How to Plan a Business Trip – Part II

I wrote a post sometime back on how to plan a business trip. I had mentioned in passing that I would soon be writing a post that dealt with how to plan various events to attend during the

course of the trip. So how do you really go places(excuse the mild pun) during a business trip?

1. Have a clear objective as to what are the type of people you need to be meeting with.  Depending on that you need to choose your target locations and events.These can be networking events, seminars, conferences, referral meetings, unconferences, informal meetups, etc.

2. Plan in advance. Search for events in the cities which you are going to be visting. Some good resources include Meetup, Eventbrite, Upcoming, LinkedIn Events, Gary’s Guide, etc. From our personal experience, I would

definitely recommend Meetup. It’s an excellent resource.

3. When you send out your RSVPs, try to coordinate with the organizers of the event beforehand.
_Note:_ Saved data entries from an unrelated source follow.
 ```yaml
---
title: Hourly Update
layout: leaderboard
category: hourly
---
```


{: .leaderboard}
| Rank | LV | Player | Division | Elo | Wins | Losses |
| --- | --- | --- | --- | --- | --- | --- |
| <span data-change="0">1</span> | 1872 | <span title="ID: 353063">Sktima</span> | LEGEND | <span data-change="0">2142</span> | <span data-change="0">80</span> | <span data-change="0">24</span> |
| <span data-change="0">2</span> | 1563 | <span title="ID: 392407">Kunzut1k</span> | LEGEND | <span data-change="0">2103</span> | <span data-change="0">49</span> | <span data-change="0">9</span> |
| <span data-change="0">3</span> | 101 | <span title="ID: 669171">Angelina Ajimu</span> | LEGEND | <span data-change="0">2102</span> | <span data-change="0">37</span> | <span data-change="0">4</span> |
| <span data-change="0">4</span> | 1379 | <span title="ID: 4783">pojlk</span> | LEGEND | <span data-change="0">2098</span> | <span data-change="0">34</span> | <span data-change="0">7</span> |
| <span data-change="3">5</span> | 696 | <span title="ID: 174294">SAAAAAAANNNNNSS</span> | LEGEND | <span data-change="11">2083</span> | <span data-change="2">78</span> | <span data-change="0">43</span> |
This can be handy if you wish to make a presentation or a talk at a networking event, for instance.

4. Make sure you have just the right number of events lined up for a day. Time is a valuable resource when you are on a trip, but you don’t want to wear yourself out either. Also, you need to plan it right in order to meet up with existing clients, because hey, they are as much important(if not more) as prospects!
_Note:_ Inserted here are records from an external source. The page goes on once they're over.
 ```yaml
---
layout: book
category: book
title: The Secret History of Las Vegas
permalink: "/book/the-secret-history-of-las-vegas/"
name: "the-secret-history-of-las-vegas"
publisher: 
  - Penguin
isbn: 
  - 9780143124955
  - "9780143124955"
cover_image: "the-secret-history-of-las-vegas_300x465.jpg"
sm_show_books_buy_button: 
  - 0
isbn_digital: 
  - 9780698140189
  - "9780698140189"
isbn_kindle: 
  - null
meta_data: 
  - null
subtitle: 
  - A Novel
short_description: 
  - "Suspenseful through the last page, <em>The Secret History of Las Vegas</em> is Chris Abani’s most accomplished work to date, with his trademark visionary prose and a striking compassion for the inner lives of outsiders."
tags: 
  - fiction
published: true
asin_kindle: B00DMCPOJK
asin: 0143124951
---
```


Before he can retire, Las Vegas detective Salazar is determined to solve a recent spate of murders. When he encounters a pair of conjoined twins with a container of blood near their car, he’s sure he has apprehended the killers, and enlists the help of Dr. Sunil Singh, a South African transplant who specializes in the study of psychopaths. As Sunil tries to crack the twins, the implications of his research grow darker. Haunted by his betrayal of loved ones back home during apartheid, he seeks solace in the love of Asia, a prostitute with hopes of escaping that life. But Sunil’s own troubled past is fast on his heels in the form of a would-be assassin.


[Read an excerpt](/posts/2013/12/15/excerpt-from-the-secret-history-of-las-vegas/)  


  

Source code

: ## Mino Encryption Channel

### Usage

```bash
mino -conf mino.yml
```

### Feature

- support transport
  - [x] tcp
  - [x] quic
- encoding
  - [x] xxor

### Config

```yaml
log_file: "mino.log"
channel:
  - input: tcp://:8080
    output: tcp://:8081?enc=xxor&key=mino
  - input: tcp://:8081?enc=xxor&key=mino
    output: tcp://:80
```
5. Lastly, a few pointers – give out business cards, be on time, be polite and listen to what others say. Request for 1-1 meetings and follow up with people.

Check out Chaitanya’s post on OpenForum to know more about how to make networking and referral events work for you. Do you have any interesting pointers from your own business trip experiences? Let us know!

A Useful Fix for Duplicate Content Issues

I recently came across the concept of canonical URLs. It’s a useful fix for duplicate content issues within your site.

Say you have two different versions of the same web page, with very similar content. Maybe you use one of them is actually present in the navigation links in your website and the other is a landing page for your PPC ads. But obviously you wouldn’t want your page rankings and other metrics to be split between those two. An easy solution for this is to mark the “more important” page as a “canonical page” . According to the definition in Google Webmaster Tools Help , “a canonical page is the preferred version of a set of pages with highly similar content.”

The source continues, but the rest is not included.